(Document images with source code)
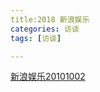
 ```yaml
---
title:2018 新浪娱乐
categories: 访谈
tags: [访谈]

---
```


[新浪娱乐20101002](https://www.bilibili.com/video/BV1gt411P7QJ?p=1)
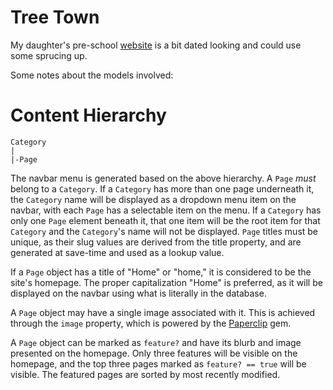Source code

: Tree Town
===

My daughter's pre-school [website](http://www.treetown-coop.org) is a bit dated looking and could use some sprucing up.

Some notes about the models involved:

Content Hierarchy
===

```
Category
|
|-Page
```

The navbar menu is generated based on the above hierarchy. A `Page` *must* belong to a `Category`. If a `Category` has more than one page underneath it, the `Category` name will be displayed as a dropdown menu item on the navbar, with each `Page` has a selectable item on the menu. If a `Category` has only one `Page` element beneath it, that one item will be the root item for that `Category` and the `Category`'s name will not be displayed. `Page` titles must be unique, as their slug values are derived from the title property, and are generated at save-time and used as a lookup value.

If a `Page` object has a title of "Home" or "home," it is considered to be the site's homepage. The proper capitalization "Home" is preferred, as it will be displayed on the navbar using what is literally in the database.

A `Page` object may have a single image associated with it. This is achieved through the `image` property, which is powered by the [Paperclip](https://github.com/thoughtbot/paperclip) gem.

A `Page` object can be marked as `feature?` and have its blurb and image presented on the homepage. Only three features will be visible on the homepage, and the top three pages marked as `feature? == true` will be visible. The featured pages are sorted by most recently modified.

#### [DIRECTIONS FOR THIS TASK]
Which lines of the records hold the string "https"? Copy each one.

#### [RESULT]
[新浪娱乐20101002](https://www.bilibili.com/video/BV1gt411P7QJ?p=1)
A `Page` object may have a single image associated with it. This is achieved through the `image` property, which is powered by the [Paperclip](https://github.com/thoughtbot/paperclip) gem.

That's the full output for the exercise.